Густые брови Йеуана, которые были самой выразительной деталью на его лице, сошлись в одну линию на переносице, выражая подозрение и недоверие. Однако под прямым взглядом Гвиона эти чувства сменились открытым изумлением.
— Тебя обманули, этого не может быть…
— Это правда.
— Откуда ты знаешь? Кто тебе сказал?
— Не было необходимости что-то мне говорить, — ответил Гвион. — Я был с Кадваладром в его палатке, когда они пришли. Я сам видел все. Четыре датчанина ворвались ночью в палатку, его взяли, а меня связали и сунули в рот кляп — то же самое они сделали с часовым, стоявшим в воротах. Вот видишь, у меня на руках следы веревок. Посмотри!
Веревки врезались глубоко в запястья, когда он пытался освободиться, и следы говорили сами за себя. Йеуан молча долго смотрел на них.
— Так вот почему ты сказал мне: «Ты тоже?» Теперь я понимаю, что у тебя там, у датчан. Прошу прощения, если я скажу прямо, что твое горе не идет ни в какое сравнение с моим. Он сам навлек свою беду себе на голову. Но чем моя девушка заслужила, чтобы он ее бросил там в опасности? И если теперь, когда Кадваладр у них в руках, ее отпустят, я буду рад.
Поскольку возразить было нечего, Гвион промолчал.

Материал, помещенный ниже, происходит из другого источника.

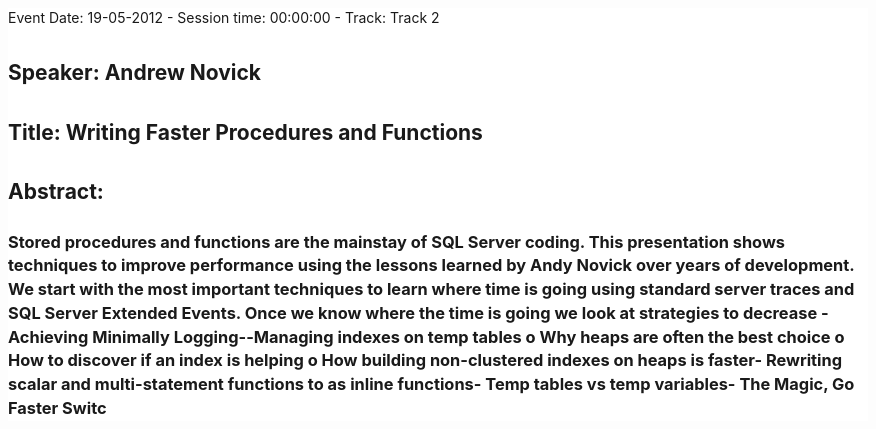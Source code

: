 Event Date: 19-05-2012 - Session time: 00:00:00 - Track: Track 2
## Speaker: Andrew Novick
## Title: Writing Faster Procedures and Functions
## Abstract:
### Stored procedures and functions are the mainstay of SQL Server coding. This presentation shows techniques to improve performance using the lessons learned by Andy Novick over years of development. We start with the most important techniques to learn where time is going using standard server traces and SQL Server Extended Events. Once we know where the time is going we look at strategies to decrease - Achieving Minimally Logging--Managing indexes on temp tables  o Why heaps are often the best choice  o How to discover if an index is helping  o How building non-clustered indexes on heaps is faster- Rewriting scalar and multi-statement functions to as inline functions- Temp tables vs temp variables- The Magic, Go Faster Switc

— Если бы у меня была дюжина молодцов, — рассуждал Йеуан скорее сам с собой, нежели с собеседником, — я бы сам увез ее оттуда, сколько бы датчан ни прислал Дублин в Гуинедд. Она моя, и я ее получу.

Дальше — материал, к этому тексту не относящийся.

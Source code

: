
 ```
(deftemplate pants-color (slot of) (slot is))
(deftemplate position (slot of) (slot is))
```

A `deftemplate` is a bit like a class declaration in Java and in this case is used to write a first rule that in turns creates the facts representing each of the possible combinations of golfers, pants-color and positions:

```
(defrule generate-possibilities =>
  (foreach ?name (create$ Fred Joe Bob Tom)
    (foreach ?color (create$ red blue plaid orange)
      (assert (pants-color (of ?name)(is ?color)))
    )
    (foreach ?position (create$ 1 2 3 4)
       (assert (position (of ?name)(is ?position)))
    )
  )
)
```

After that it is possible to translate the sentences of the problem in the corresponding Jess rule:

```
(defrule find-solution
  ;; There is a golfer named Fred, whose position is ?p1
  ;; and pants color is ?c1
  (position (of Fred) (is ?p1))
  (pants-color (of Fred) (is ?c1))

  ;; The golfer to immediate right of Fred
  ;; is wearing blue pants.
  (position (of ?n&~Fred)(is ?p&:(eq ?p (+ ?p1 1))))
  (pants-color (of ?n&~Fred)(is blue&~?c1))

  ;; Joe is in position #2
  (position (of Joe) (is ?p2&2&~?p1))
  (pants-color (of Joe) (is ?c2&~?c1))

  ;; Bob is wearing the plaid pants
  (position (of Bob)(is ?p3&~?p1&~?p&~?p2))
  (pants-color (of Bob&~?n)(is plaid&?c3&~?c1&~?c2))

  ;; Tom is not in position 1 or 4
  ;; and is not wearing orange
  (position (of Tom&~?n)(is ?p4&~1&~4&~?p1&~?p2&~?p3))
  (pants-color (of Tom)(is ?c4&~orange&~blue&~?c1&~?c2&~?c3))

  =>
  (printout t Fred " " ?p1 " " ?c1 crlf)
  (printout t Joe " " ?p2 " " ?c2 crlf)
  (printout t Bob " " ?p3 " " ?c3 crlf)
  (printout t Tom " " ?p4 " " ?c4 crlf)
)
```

— Но ты же еще далее не видел ее, — сказал Гвион, потрясенный таким страстным порывом столь сдержанного и спокойного человека.
— Нет, видел. Я незаметно пробрался к самому частоколу, и могу это снова сделать. Я видел ее там, на вершине дюны, когда она смотрела в сторону юга, ожидая, чтобы кто-нибудь вызволил ее. Она даже красивее, чем я ожидал. Гибкая и ясная, как сталь, а двигается, точно лань! Я бы рискнул проникнуть туда один, но боюсь, что ее убьют раньше, чем я до нее доберусь.
— И я бы сделал то же самое для своего господина, — произнес Гвион, насторожившись, поскольку этот храбрый и страстный влюбленный пробудил в нем надежду. — Кадваладр для тебя — пустое место, а твоя Хелед — немногим больше для меня, но мы все же можем выиграть, если объединимся. Ум хорошо, а два — лучше.
— Но всего два, — сказал Йеуан, который, впрочем, слушал очень внимательно.